The sum, ${S_n}$, of the first n terms of a geometric sequence, whose ${n^{{\text{th}}}}$ term is ${u_n}$, is given by

$${S_n} = \frac{{{7^n} - {a^n}}}{{{7^n}}},{\text{ where }}a > 0.$$

(a)     Find an expression for ${u_n}$.

(b)     Find the first term and common ratio of the sequence.

(c)     Consider the sum to infinity of the sequence.

(i)     Determine the values of a such that the sum to infinity exists.

(ii)     Find the sum to infinity when it exists.

METHOD 1

(a)     ${u_n} = {S_n} - {S_{n - 1}}$     (M1)
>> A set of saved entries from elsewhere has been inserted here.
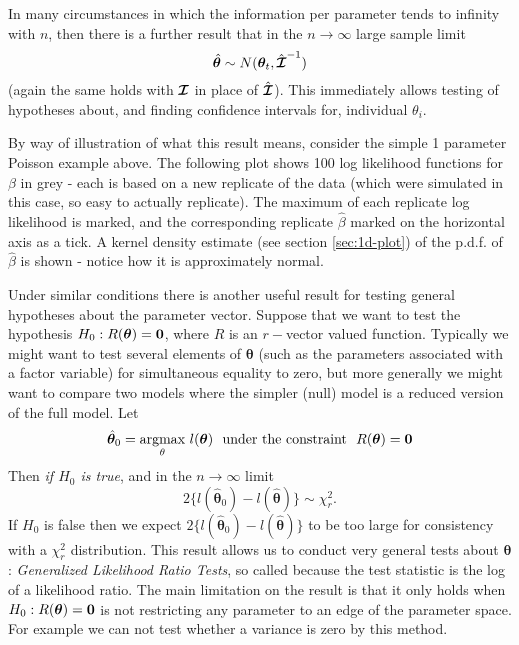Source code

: \documentclass[10pt] {article}
\newcommand{\eps}[3]
{{\begin{center}
 \rotatebox{#1}{\scalebox{#2}{\texttt{[image: \#3]}}}
 \end{center}}
}
\newcommand{\beq}{\begin{equation}}
\newcommand{\eeq}{\end{equation}}
\theoremstyle{definition}
\begin{document}
In many circumstances in which the information per parameter tends to infinity with $n$, then there is a further result that in the $n \to \infty$ large sample limit
\beq
\hat {\bm \theta} \sim N({\bm \theta}_t,\hat{\bm{{\cal I}}}^{-1}) \label{mle.dist}
\eeq
(again the same holds with ${\bm{{\cal I}}}$ in place of $\hat{\bm{{\cal I}}}$). This immediately allows testing of hypotheses about, and finding confidence intervals for, individual $\theta_i$.  

By way of illustration of what this result means, consider the simple 1 parameter Poisson example above. The following plot shows 100 log likelihood functions for $\beta$ in grey - each is based on a new replicate of the data (which were simulated in this case, so easy to actually replicate). The maximum of each replicate log likelihood is marked, and the corresponding replicate $\hat \beta $ marked on the horizontal axis as a tick. A kernel density estimate (see section \ref{sec:1d-plot}) of the p.d.f. of $\hat \beta$ is shown - notice how it is approximately normal.
\eps{0}{.5}{fig-beta-dist-1.pdf}


Under similar conditions there is another useful result for testing general hypotheses about the parameter vector. Suppose that we want to test the hypothesis $H_0:R({\bm \theta}) = {\bf 0}$, where $R$ is an $r-$vector valued function. Typically we might want to test several elements of $\bm \theta$ (such as the parameters associated with a factor variable) for simultaneous equality to zero, but more generally we might want to compare two models where the simpler (null) model is a reduced version of the full model. Let
$$
\hat {\bm \theta}_0 = \underset{\theta}{\text{argmax}} ~l({\bm \theta}) ~~ \text{under the constraint} ~~ R({\bm \theta}) = {\bf 0}
$$  
Then {\em if $H_0$ is true}, and in the  $n\to \infty$ limit
\beq
2\{l(\hat {\bm \theta}_0) - l(\hat {\bm \theta})\}\sim \chi^2_r. \label{glrt}
\eeq
If $H_0$ is false then we expect $2\{l(\hat {\bm \theta}_0) - l(\hat {\bm \theta})\}$ to be too large for consistency with a $\chi^2_r$ distribution. This result allows us to conduct very general tests about $\bm \theta$: {\em Generalized Likelihood Ratio Tests}, so called because the test statistic is the log of a likelihood ratio. The main limitation on the result is that it only holds when  $H_0:R({\bm \theta}) = {\bf 0}$ is not restricting any parameter to an edge of the parameter space. For example we can not test whether a variance is zero by this method. 
\end{document}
$= \frac{{{7^n} - {a^n}}}{{{7^n}}} - \frac{{{7^{n - 1}} - {a^{n - 1}}}}{{{7^{n - 1}}}}$     A1

(b)     EITHER

${u_1} = 1 - \frac{a}{7}$     A1

${u_2} = 1 - \frac{{{a^2}}}{{{7^2}}} - \left( {1 - \frac{a}{7}} \right)$     M1

$= \frac{a}{7}\left( {1 - \frac{a}{7}} \right)$     A1

common ratio $= \frac{a}{7}$     A1

OR

${u_n} = 1 - {\left( {\frac{a}{7}} \right)^n} - 1 + {\left( {\frac{a}{7}} \right)^{n - 1}}$     M1

$= {\left( {\frac{a}{7}} \right)^{n - 1}}\left( {1 - \frac{a}{7}} \right)$

$= \frac{{7 - a}}{7}{\left( {\frac{a}{7}} \right)^{n - 1}}$     A1

${u_1} = \frac{{7 - a}}{7}$, common ratio $= \frac{a}{7}$     A1A1

(c)     (i)     $0 < a < 7\,\,\,\,\,{\text{(accep }}a < 7)$     A1

(ii)     1     A1

[8 marks]

METHOD 2

(a)     ${u_n} = b{r^{n - 1}} = \left( {\frac{{7 - a}}{7}} \right){\left( {\frac{a}{7}} \right)^{n - 1}}$     A1A1

(b)     for a GP with first term b and common ratio r

${S_n} = \frac{{b(1 - {r^n})}}{{1 - r}} = \left( {\frac{b}{{1 - r}}} \right) - \left( {\frac{b}{{1 - r}}} \right){r^n}$     M1

as ${S_n} = \frac{{{7^n} - {a^n}}}{{{7^n}}} = 1 - {\left( {\frac{a}{7}} \right)^n}$

comparing both expressions     M1

$\frac{b}{{1 - r}} = 1$ and $r = \frac{a}{7}$

$b = 1 - \frac{a}{7} = \frac{{7 - a}}{7}$

${u_1} = b = \frac{{7 - a}}{7}$, common ratio $= r = \frac{a}{7}$     A1A1

Note: Award method marks if the expressions for b and r are deduced in part (a).

(c)     (i)     $0 < a < 7\,\,\,\,\,{\text{(accept }}a < 7)$     A1

(ii)     1     A1

[8 marks]

Many candidates found this question difficult. In (a), few seemed to realise that ${u_n} = {S_n} - {S_{n - 1}}$. In (b), few candidates realised that ${u_1} = {S_1}$ and in (c) that ${S_n}$ could be written as $1 - {\left( {\frac{a}{7}} \right)^n}$ from which it follows immediately that the sum to infinity exists when a < 7 and is equal to 1.